How much does the average American know about Greenland? Jokes require at least some base knowledge - be that direct experience, stereotypes, or some other common understanding. 

I could write the most devastating joke about a Kalaallit who goes to a bar in the east, and orders a drink but the Tunumitt thinks he says he was sleeping with his wife. But it's going to go over like a bowl of suaasat on a hot day.

I'm not American but I know that it's fucking huge, technically belongs to Denmark, is mostly uninhabited, and the local population are mostly indigenous northern people related to other northern peoples like the Inuit, Inuk, Aleuts, etc. I also know that it was called Greenland because Erik the Red, when he was banished from Europe and then banished from Iceland, "found" it and then tried to convince his fellow Norsemen to come set up shop there by saying how lush and green it was. Lying bastard. I flew over it on my way back from Iceland to Canada. It was very impressive, from above.

Go on 4chan and ask for a roast.

The only reference I know of to Greenland in popular culture is Reginald Heber's (he was actually English) famous hymn, "From Greenland's Icy Mountains", and that was written in 1819.

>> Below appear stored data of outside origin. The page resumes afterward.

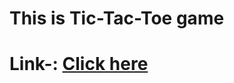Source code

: # This is Tic-Tac-Toe game 
# Link-: <a href="https://65aea05b221a292c6fc3b2be--sweet-lebkuchen-2e8c01.netlify.app/">Click here</a>
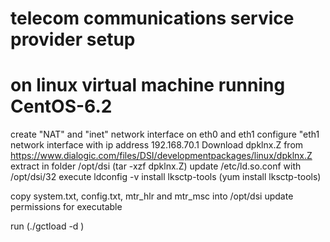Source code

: # telecom communications service provider setup
# on linux virtual machine running CentOS-6.2
 create "NAT" and "inet" network interface on eth0 and eth1
 configure "eth1 network interface with ip address 192.168.70.1
 Download dpklnx.Z from https://www.dialogic.com/files/DSI/developmentpackages/linux/dpklnx.Z
 extract in folder /opt/dsi  (tar -xzf dpklnx.Z)
 update /etc/ld.so.conf  with /opt/dsi/32
 execute ldconfig -v
 install lksctp-tools  (yum install lksctp-tools)

 copy system.txt, config.txt, mtr_hlr and mtr_msc into /opt/dsi
 update permissions for executable

 run  (./gctload -d )



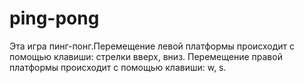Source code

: # ping-pong
Эта игра пинг-понг.Перемещение левой платформы происходит с помощью клавиши: стрелки вверх, вниз. Перемещение правой платформы происходит с помощью клавиши: w, s.
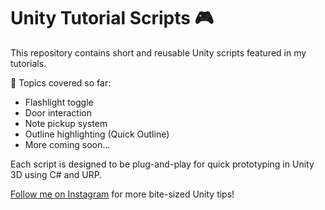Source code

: # Unity Tutorial Scripts 🎮

This repository contains short and reusable Unity scripts featured in my tutorials.

📌 Topics covered so far:
- Flashlight toggle
- Door interaction
- Note pickup system
- Outline highlighting (Quick Outline)
- More coming soon...

Each script is designed to be plug-and-play for quick prototyping in Unity 3D using C# and URP.

[Follow me on Instagram](https://www.instagram.com/unity3dwithkb/) for more bite-sized Unity tips!
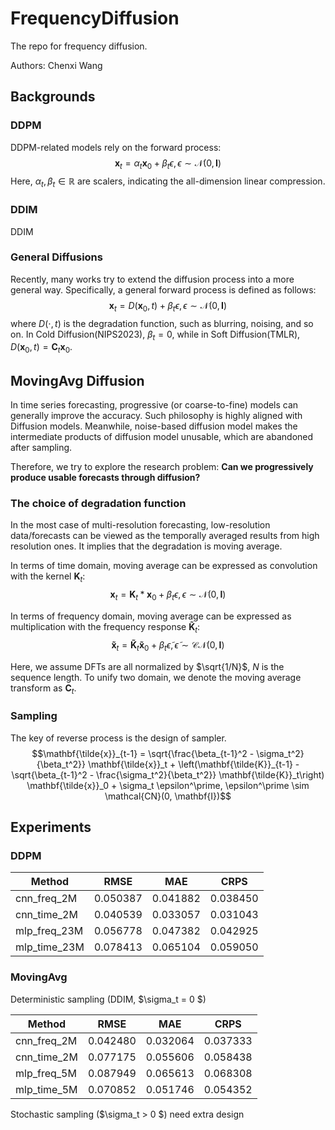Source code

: # FrequencyDiffusion
The repo for frequency diffusion.

Authors: Chenxi Wang

## Backgrounds
### DDPM
DDPM-related models rely on the forward process:
$$\mathbf{x}_t = \alpha_t \mathbf{x}_0 + \beta_t \epsilon, \epsilon  \sim \mathcal{N}(0, \mathbf{I})$$
Here, $\alpha_t, \beta_t \in \mathbb{R}$ are scalers, indicating the all-dimension linear compression. 

### DDIM
DDIM 

### General Diffusions
Recently, many works try to extend the diffusion process into a more general way. Specifically, a general forward process is defined as follows:
$$\mathbf{x}_t = D(\mathbf{x}_0, t) + \beta_t \epsilon, \epsilon  \sim \mathcal{N}(0, \mathbf{I})$$
where $D(\cdot, t)$ is the degradation function, such as blurring, noising, and so on. In Cold Diffusion(NIPS2023), $\beta_t = 0$, while in Soft Diffusion(TMLR), $D(\mathbf{x}_0, t)= \mathbf{C}_t \mathbf{x}_0$.


## MovingAvg Diffusion
In time series forecasting, progressive (or coarse-to-fine) models can generally improve the accuracy. Such philosophy is highly aligned with Diffusion models. Meanwhile, noise-based diffusion model makes the intermediate products of diffusion model unusable, which are abandoned after sampling.  

Therefore, we try to explore the research problem: **Can we progressively produce usable forecasts through diffusion?**
<!-- In the field of time series forecasting, forecasts at different temporal resolution should follow the hierachical rule. It says that the temporally aggreagated high-resolution forecasts should be align with the low-resolution forecasts.  -->

<!-- In essense, such rule can be satified by moving average with different kernel on the highest-resolution forecasts. However, such naive trick only utilizes the information of the highest resolution data. We try to think  -->

### The choice of degradation function
In the most case of multi-resolution forecasting, low-resolution data/forecasts can be viewed as the temporally averaged results from high resolution ones. It implies that the degradation is moving average.

In terms of time domain, moving average can be expressed as convolution with the kernel $\mathbf{K}_t$:
$$\mathbf{x}_t = \mathbf{K}_t * \mathbf{x}_0 + \beta_t \epsilon, \epsilon  \sim \mathcal{N}(0, \mathbf{I})$$


In terms of frequency domain, moving average can be expressed as multiplication with the frequency response $\mathbf{\tilde{K}}_t$:
$$\mathbf{\tilde{x}}_t = \mathbf{\tilde{K}}_t  \mathbf{\tilde{x}}_0 + \beta_t \tilde{\epsilon}, \tilde{\epsilon}  \sim \mathcal{CN}(0, \mathbf{I})$$

Here, we assume DFTs are all normalized by $\sqrt{1/N}$, $N$ is the sequence length. To unify two domain, we denote the moving average transform as $\mathbf{C}_t$.
### Sampling
The key of reverse process is the design of sampler. 
$$\mathbf{\tilde{x}}_{t-1} = \sqrt{\frac{\beta_{t-1}^2 - \sigma_t^2}{\beta_t^2}} \mathbf{\tilde{x}}_t + \left(\mathbf{\tilde{K}}_{t-1} - \sqrt{\beta_{t-1}^2 - \frac{\sigma_t^2}{\beta_t^2}} \mathbf{\tilde{K}}_t\right) \mathbf{\tilde{x}}_0  + \sigma_t \epsilon^\prime, \epsilon^\prime \sim \mathcal{CN}(0, \mathbf{I})$$

<!-- $$\begin{aligned}
    q(\mathbf{\tilde{x}}_{t-1} | \mathbf{\tilde{x}}_t, \mathbf{\tilde{x}}_0) &= a \mathbf{\tilde{x}}_t + b \mathbf{\tilde{x}}_0  + \sigma_t \epsilon^\prime, \epsilon^\prime \sim \mathcal{C}\mathcal{N}(0, \mathbf{I}) \\
    &= a (\mathbf{\tilde{K}}_t \mathbf{\tilde{x}}_0 + \beta_t {\tilde{\epsilon}}) + b \mathbf{\tilde{x}}_0  + \sigma_t \epsilon^\prime \\
    &= (a \mathbf{\tilde{K}}_t + b) \mathbf{\tilde{x}}_0 + a \beta_t {\tilde{\epsilon}}  + \sigma_t \epsilon^\prime \\
    &= (a \mathbf{\tilde{K}}_t + b) \mathbf{\tilde{x}}_0 + \sqrt{a^2 \beta_t^2 + \sigma_t^2} \epsilon^*, \epsilon^* \sim \mathcal{CN}(0, \mathbf{I}) \\
    & = \mathbf{\tilde{K}}_{t-1}  \mathbf{\tilde{x}}_0 + \beta_{t-1} \tilde{\epsilon}
\end{aligned}$$

Therefore, we can design:
$$\begin{cases}
    a \mathbf{\tilde{K}}_t + b = \mathbf{\tilde{K}}_{t-1} \\
\sqrt{a^2 \beta_t^2 + \sigma_t^2} = \beta_{t-1}
\end{cases} \Rightarrow \begin{cases}
    a = \sqrt{{\beta_{t-1}^2 - \sigma_t^2}/{\beta_t^2}} \\
    b = \mathbf{\tilde{K}}_{t-1} - \sqrt{{\beta_{t-1}^2 - \sigma_t^2}/{\beta_t^2}} \mathbf{\tilde{K}}_t
\end{cases}$$ -->


## Experiments

### DDPM

| Method       | RMSE     | MAE      | CRPS     |
| ------------ | -------- | -------- | -------- |
| cnn_freq_2M  | 0.050387 | 0.041882 | 0.038450 |
| cnn_time_2M  | 0.040539 | 0.033057 | 0.031043 |
| mlp_freq_23M | 0.056778 | 0.047382 | 0.042925 |
| mlp_time_23M | 0.078413 | 0.065104 | 0.059050 |



<!-- | mlp_freq_700k (FAIL)       | 0.108959 | 0.089177 | 0.088174 |
| mlp_time_700k (FAIL)       | 0.103443 | 0.085088 | 0.073611 |
| freqlinear_time_60k (FAIL) | 0.107398 | 0.088021 | 0.084010 | -->

### MovingAvg

Deterministic sampling (DDIM, $\sigma_t = 0 $)

| Method       | RMSE     | MAE      | CRPS     |
| ------------ | -------- | -------- | -------- |
| cnn_freq_2M  | 0.042480 | 0.032064 | 0.037333 |
| cnn_time_2M  | 0.077175 | 0.055606 | 0.058438 |
| mlp_freq_5M  | 0.087949 | 0.065613 | 0.068308 |
| mlp_time_5M  | 0.070852 | 0.051746 | 0.054352 |

Stochastic sampling ($\sigma_t > 0 $)
need extra design


<!-- | cmlp_freq_5M | 0.074481 | 0.054804 | 0.057391 | -->
<!-- 
- [x] DDPM time
- [x] DDPM freq
- [x] MovingAvg time ($\beta_t =0$)
- [x] MovingAvg freq ($\beta_t =0$)
- [x] MovingAvg time
- [x] MovingAvg freq
 -->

Same reason you don't see a lot of comic riffs on Antarctica.  Almost nobody lives there.  Almost nobody goes there.  Make fun of what?  To who?

Might as well be making fun of the dark side of the moon.  It'd be about as relatable.


It is not in our geographic & political area.  Its not a threat like Cuba was, it is not a boarder state.  Nor is it a large importer of problems.

Basically it does not exist for Americans.

Believe it or not, Canada and Denmark (via Greenland) are actually involved in a territorial dispute over a small island between Canada and Greenland that each claims as its own.

Rather than fighting over it, we keep claiming it by leaving a "welcome to Canada" sign on it along with a bottle of Canadian whiskey. Then those fucking Danes show up, drink the whiskey, plant a sign saying "Welcome to Denmark" and leave a bottle of Danish schnapps. So we go back, drink the schnapps, put up our sign again and leave more whiskey. It's a brutal war we've been fighting since the 30s but we'll keep at it forever if we must!

PS: I'm actually not kidding:



As overly polite as y'all are, I have to think that you could take the Danes.  Just invade.  Probably take 30-minutes, and not cost more than a couple of frostbitten toes.


Both sides know that it's an administrative disagreement at most. Danish turf is less than 12 km away on one side and Canadian turf is less than 12 km on the other side so, strategically speaking, that little rock doesn't have any practical value. At this point, the disagreement has become more of a fun tradition for our respective coast guards and navies than an actual conflict.

That's pretty cool.

Oh no!  You paid the Dane-geld!  Now you'll never be rid of him!

But apparently he also paid the Canuk-geld?  Does that mean he'll never get rid of you.

Denmark and Canada, locked in an eternal battle of paying each other off with liquor.